Before we can test the app we need to upload this latest version to the Play Console. As we already have version 1 uploaded, we first need to increase the version number in the build.gradle (Module: InAppPurchase.app) file:

.
.
defaultConfig {
    applicationId "com.ebookfrenzy.inapppurchase"
    minSdk 26
    targetSdk 32
    versionCode 2
    versionName "2.0"
.
.

Sync the build configuration, then follow the steps in the Creating, Testing, and Uploading an Android App Bundle chapter to generate a new app bundle, upload it to the internal test track and roll it out to the testers. Using the testing track link, install the app on a device or emulator on which one of the test accounts is signed in.

After the app starts the user interface should appear as shown in Figure 1-5 below with the billing client connected, the product name displayed, and the Purchase button enabled:

Figure 1-5

Clicking the Purchase button will begin the purchase flow as shown in Figure 1-6:

Figure 1-6

Tap the buy button to complete the purchase using the test card and wait for the Consume button to be enabled.
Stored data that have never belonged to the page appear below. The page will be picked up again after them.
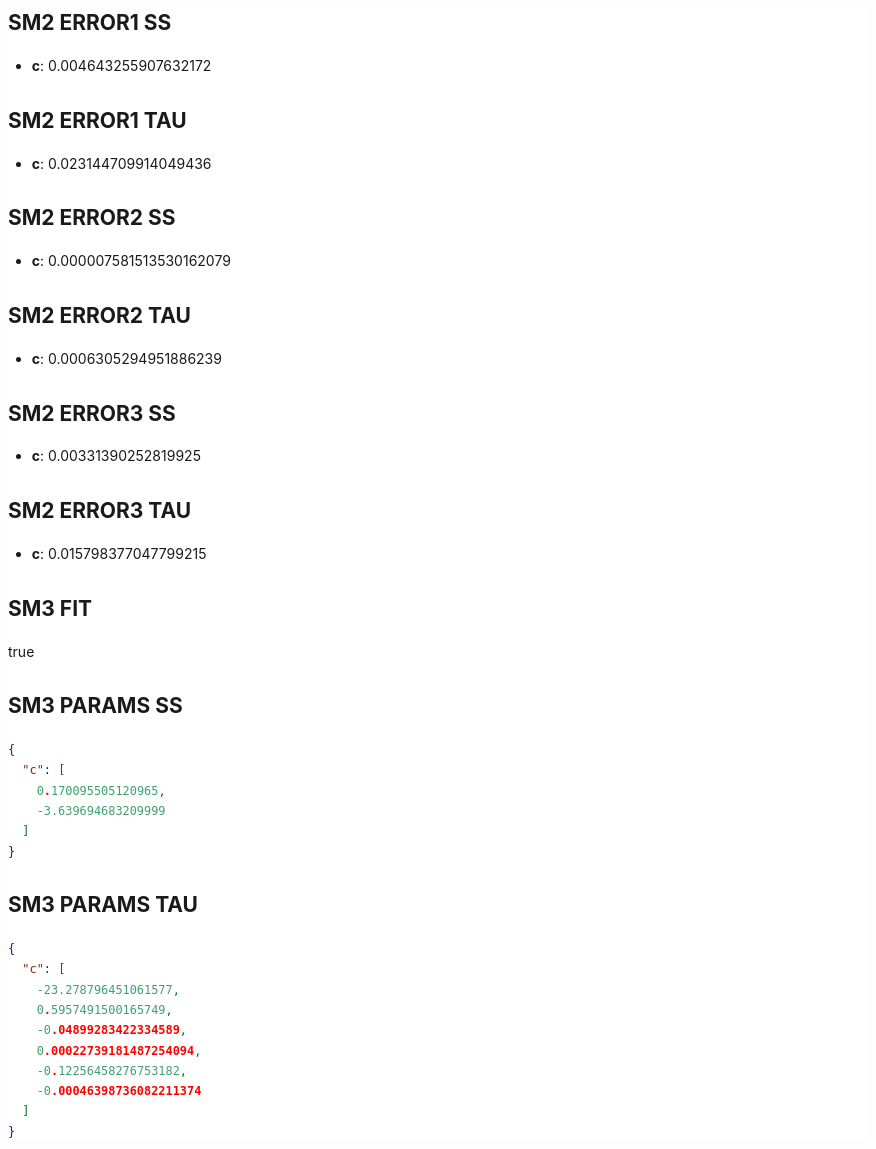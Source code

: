 ## SM2 ERROR1 SS

- **c**: 0.004643255907632172

## SM2 ERROR1 TAU

- **c**: 0.023144709914049436

## SM2 ERROR2 SS

- **c**: 0.000007581513530162079

## SM2 ERROR2 TAU

- **c**: 0.0006305294951886239

## SM2 ERROR3 SS

- **c**: 0.00331390252819925

## SM2 ERROR3 TAU

- **c**: 0.015798377047799215

## SM3 FIT

true

## SM3 PARAMS SS

```json
{
  "c": [
    0.170095505120965,
    -3.639694683209999
  ]
}
```

## SM3 PARAMS TAU

```json
{
  "c": [
    -23.278796451061577,
    0.5957491500165749,
    -0.04899283422334589,
    0.00022739181487254094,
    -0.12256458276753182,
    -0.00046398736082211374
  ]
}
```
Tap the Consume button and wait for the “Purchase Consumed” status message to appear. With the product consumed, it should now be possible to purchase it again. Make another purchase, then terminate and restart the app. The app should locate the previous unconsumed purchase and enable the consume button.

Troubleshooting

For additional information about failures, a useful trick is to access the debug message from BillingResult instances, for example:

.
.
} else if (billingResult.responseCode ==
    BillingClient.BillingResponseCode.USER_CANCELED
) {
    _statusText.value = "Purchase Canceled"
} else {
    _statusText.value = "Purchase Error"
    Log.i("InAppPurchase", billingResult.getDebugMessage())
}

After adding the debug code, make sure the device is attached to Android Studio, either via a USB cable or WiFi, and select it from within the Logcat panel. Enter InAppPurchaseTag into the Logcat search bar and check the diagnostic output, adding additional Log calls in the code if necessary.

Note that as long as you leave the app version number unchanged in the module-level build.gradle file, you should now be able to run modified versions of the app directly on the device or emulator without having to re-bundle and upload it to the console.

If the test payment card is not listed, make sure the user account on the device has been added to the license testers list. If the app is running on a physical device, try running it on an emulator. If all else fails, you can enter a valid payment method to make test purchases, and then refund yourself using the Order management screen accessible from the Play Console home page.

Summary

In this chapter, we created a project that demonstrated how to add an in-app product to an Android app. This included the creation of the product within the Google Play Console and the writing of code to initialize and connect to the billing client, querying of available products, and, finally, the purchase and consumption of the product. We also explained how to add license testers using the Play Console so that purchases can be made during testing without spending money.